[WORKING DATA Boundary: Start]

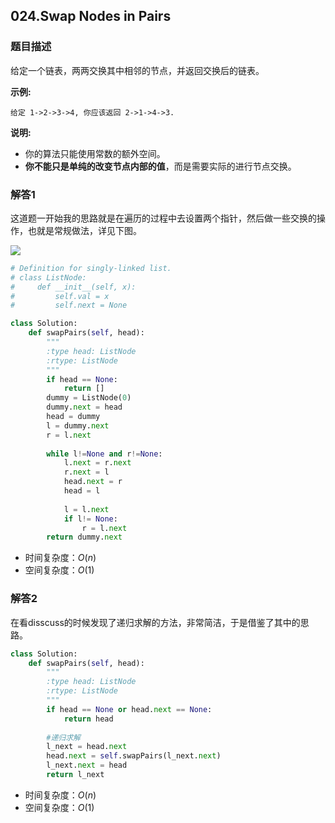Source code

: ## 024.Swap Nodes in Pairs

### 题目描述

给定一个链表，两两交换其中相邻的节点，并返回交换后的链表。

**示例:**

```
给定 1->2->3->4, 你应该返回 2->1->4->3.
```

**说明:**

- 你的算法只能使用常数的额外空间。
- **你不能只是单纯的改变节点内部的值**，而是需要实际的进行节点交换。



### 解答1

​	这道题一开始我的思路就是在遍历的过程中去设置两个指针，然后做一些交换的操作，也就是常规做法，详见下图。

![](https://note.youdao.com/yws/api/personal/file/WEBb2e52b14748a889ad1b0efd9bb4f6a9c?method=download&shareKey=c5e5ec315b868279e8bcf9bd49313472)



```python
# Definition for singly-linked list.
# class ListNode:
#     def __init__(self, x):
#         self.val = x
#         self.next = None

class Solution:
    def swapPairs(self, head):
        """
        :type head: ListNode
        :rtype: ListNode
        """
        if head == None:
            return []
        dummy = ListNode(0)
        dummy.next = head
        head = dummy
        l = dummy.next
        r = l.next
        
        while l!=None and r!=None:
            l.next = r.next
            r.next = l
            head.next = r
            head = l
            
            l = l.next
            if l!= None:
                r = l.next
        return dummy.next
```

- 时间复杂度：$O(n)$
- 空间复杂度：$O(1)$

### 解答2

​	在看disscuss的时候发现了递归求解的方法，非常简洁，于是借鉴了其中的思路。

```python
class Solution:
    def swapPairs(self, head):
        """
        :type head: ListNode
        :rtype: ListNode
        """
        if head == None or head.next == None:
            return head
        
        #递归求解
        l_next = head.next
        head.next = self.swapPairs(l_next.next)
        l_next.next = head
        return l_next
```

- 时间复杂度：$O(n)$
- 空间复杂度：$O(1)$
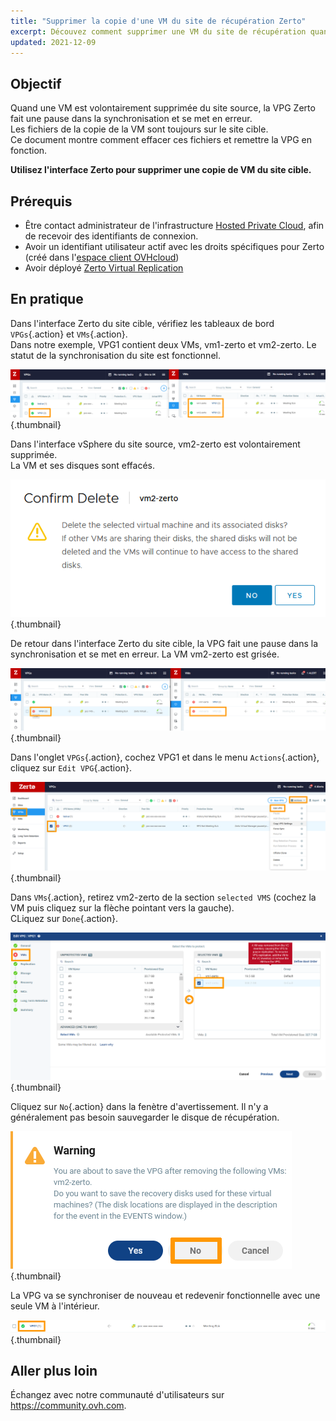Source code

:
 ```yaml
---
title: "Supprimer la copie d'une VM du site de récupération Zerto"
excerpt: Découvez comment supprimer une VM du site de récupération quand elle est effacée du site source
updated: 2021-12-09
---
```



## Objectif

Quand une VM est volontairement supprimée du site source, la VPG Zerto fait une pause dans la synchronisation et se met en erreur.<br>
Les fichiers de la copie de la VM sont toujours sur le site cible.<br>
Ce document montre comment effacer ces fichiers et remettre la VPG en fonction.

**Utilisez l'interface Zerto pour supprimer une copie de VM du site cible.**

## Prérequis

- Être contact administrateur de l'infrastructure [Hosted Private Cloud](https://www.ovhcloud.com/fr-ca/enterprise/products/hosted-private-cloud/), afin de recevoir des identifiants de connexion.
- Avoir un identifiant utilisateur actif avec les droits spécifiques pour Zerto (créé dans l'[espace client OVHcloud](https://ca.ovh.com/auth/?action=gotomanager&from=https://www.ovh.com/ca/fr/&ovhSubsidiary=qc))
- Avoir déployé [Zerto Virtual Replication](/pages/hosted_private_cloud/hosted_private_cloud_powered_by_vmware/zerto_virtual_replication_as_a_service)

## En pratique

Dans l'interface Zerto du site cible, vérifiez les tableaux de bord `VPGs`{.action} et `VMs`{.action}.<br>
Dans notre exemple, VPG1 contient deux VMs, vm1-zerto et vm2-zerto. Le statut de la synchronisation du site est fonctionnel.

![Dash](images/en01sync.png){.thumbnail}

Dans l'interface vSphere du site source, vm2-zerto est volontairement supprimée.<br>
La VM et ses disques sont effacés.

![VM](images/en02vmdelete.png){.thumbnail}

De retour dans l'interface Zerto du site cible, la VPG fait une pause dans la synchronisation et se met en erreur. La VM vm2-zerto est grisée.

![VM](images/en03vpgerror.png){.thumbnail}

Dans l'onglet `VPGs`{.action}, cochez VPG1 et dans le menu `Actions`{.action}, cliquez sur `Edit VPG`{.action}.

![VPG](images/en04vpgedit.png){.thumbnail}

Dans `VMs`{.action}, retirez vm2-zerto de la section `selected VMS` (cochez la VM puis cliquez sur la flèche pointant vers la gauche).<br>
CLiquez sur `Done`{.action}.

![VPG](images/en05vpgremove.png){.thumbnail}

Cliquez sur `No`{.action} dans la fenètre d'avertissement. Il n'y a généralement pas besoin sauvegarder le disque de récupération.

![VPG](images/en06warning.png){.thumbnail}

La VPG va se synchroniser de nouveau et redevenir fonctionnelle avec une seule VM à l'intérieur.

![DONE](images/en07green.png){.thumbnail}

## Aller plus loin

Échangez avec notre communauté d'utilisateurs sur <https://community.ovh.com>.
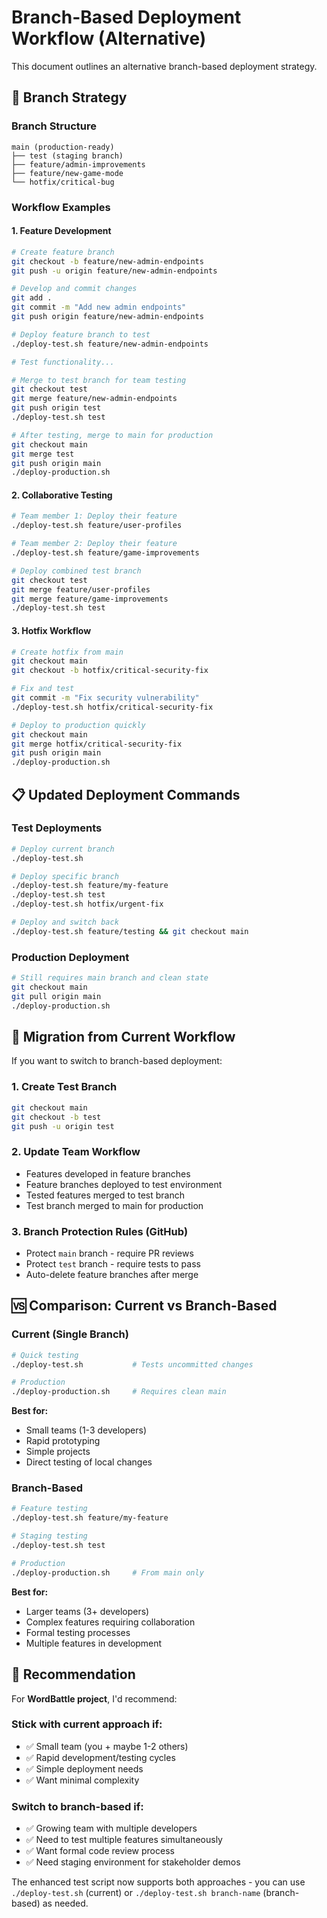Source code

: # Branch-Based Deployment Workflow (Alternative)

This document outlines an alternative branch-based deployment strategy.

## 🌿 Branch Strategy

### Branch Structure
```
main (production-ready)
├── test (staging branch)
├── feature/admin-improvements
├── feature/new-game-mode
└── hotfix/critical-bug
```

### Workflow Examples

#### 1. Feature Development
```bash
# Create feature branch
git checkout -b feature/new-admin-endpoints
git push -u origin feature/new-admin-endpoints

# Develop and commit changes
git add .
git commit -m "Add new admin endpoints"
git push origin feature/new-admin-endpoints

# Deploy feature branch to test
./deploy-test.sh feature/new-admin-endpoints

# Test functionality...

# Merge to test branch for team testing
git checkout test
git merge feature/new-admin-endpoints
git push origin test
./deploy-test.sh test

# After testing, merge to main for production
git checkout main
git merge test
git push origin main
./deploy-production.sh
```

#### 2. Collaborative Testing
```bash
# Team member 1: Deploy their feature
./deploy-test.sh feature/user-profiles

# Team member 2: Deploy their feature  
./deploy-test.sh feature/game-improvements

# Deploy combined test branch
git checkout test
git merge feature/user-profiles
git merge feature/game-improvements
./deploy-test.sh test
```

#### 3. Hotfix Workflow
```bash
# Create hotfix from main
git checkout main
git checkout -b hotfix/critical-security-fix

# Fix and test
git commit -m "Fix security vulnerability"
./deploy-test.sh hotfix/critical-security-fix

# Deploy to production quickly
git checkout main
git merge hotfix/critical-security-fix
git push origin main
./deploy-production.sh
```

## 📋 Updated Deployment Commands

### Test Deployments
```bash
# Deploy current branch
./deploy-test.sh

# Deploy specific branch
./deploy-test.sh feature/my-feature
./deploy-test.sh test
./deploy-test.sh hotfix/urgent-fix

# Deploy and switch back
./deploy-test.sh feature/testing && git checkout main
```

### Production Deployment
```bash
# Still requires main branch and clean state
git checkout main
git pull origin main
./deploy-production.sh
```

## 🔄 Migration from Current Workflow

If you want to switch to branch-based deployment:

### 1. Create Test Branch
```bash
git checkout main
git checkout -b test
git push -u origin test
```

### 2. Update Team Workflow
- Features developed in feature branches
- Feature branches deployed to test environment
- Tested features merged to test branch
- Test branch merged to main for production

### 3. Branch Protection Rules (GitHub)
- Protect `main` branch - require PR reviews
- Protect `test` branch - require tests to pass
- Auto-delete feature branches after merge

## 🆚 Comparison: Current vs Branch-Based

### Current (Single Branch)
```bash
# Quick testing
./deploy-test.sh           # Tests uncommitted changes

# Production
./deploy-production.sh     # Requires clean main
```

**Best for:**
- Small teams (1-3 developers)
- Rapid prototyping
- Simple projects
- Direct testing of local changes

### Branch-Based
```bash
# Feature testing
./deploy-test.sh feature/my-feature

# Staging testing
./deploy-test.sh test

# Production
./deploy-production.sh     # From main only
```

**Best for:**
- Larger teams (3+ developers)
- Complex features requiring collaboration
- Formal testing processes
- Multiple features in development

## 🎯 Recommendation

For **WordBattle project**, I'd recommend:

### **Stick with current approach** if:
- ✅ Small team (you + maybe 1-2 others)
- ✅ Rapid development/testing cycles
- ✅ Simple deployment needs
- ✅ Want minimal complexity

### **Switch to branch-based** if:
- ✅ Growing team with multiple developers
- ✅ Need to test multiple features simultaneously
- ✅ Want formal code review process
- ✅ Need staging environment for stakeholder demos

The enhanced test script now supports both approaches - you can use `./deploy-test.sh` (current) or `./deploy-test.sh branch-name` (branch-based) as needed.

[WORKING DATA Boundary: End]

WORK ORDER: Each line in the data that holds the string "fait" must be returned.

SOLUTION FOR THIS TASK:
Quand une VM est volontairement supprimée du site source, la VPG Zerto fait une pause dans la synchronisation et se met en erreur.<br>
De retour dans l'interface Zerto du site cible, la VPG fait une pause dans la synchronisation et se met en erreur. La VM vm2-zerto est grisée.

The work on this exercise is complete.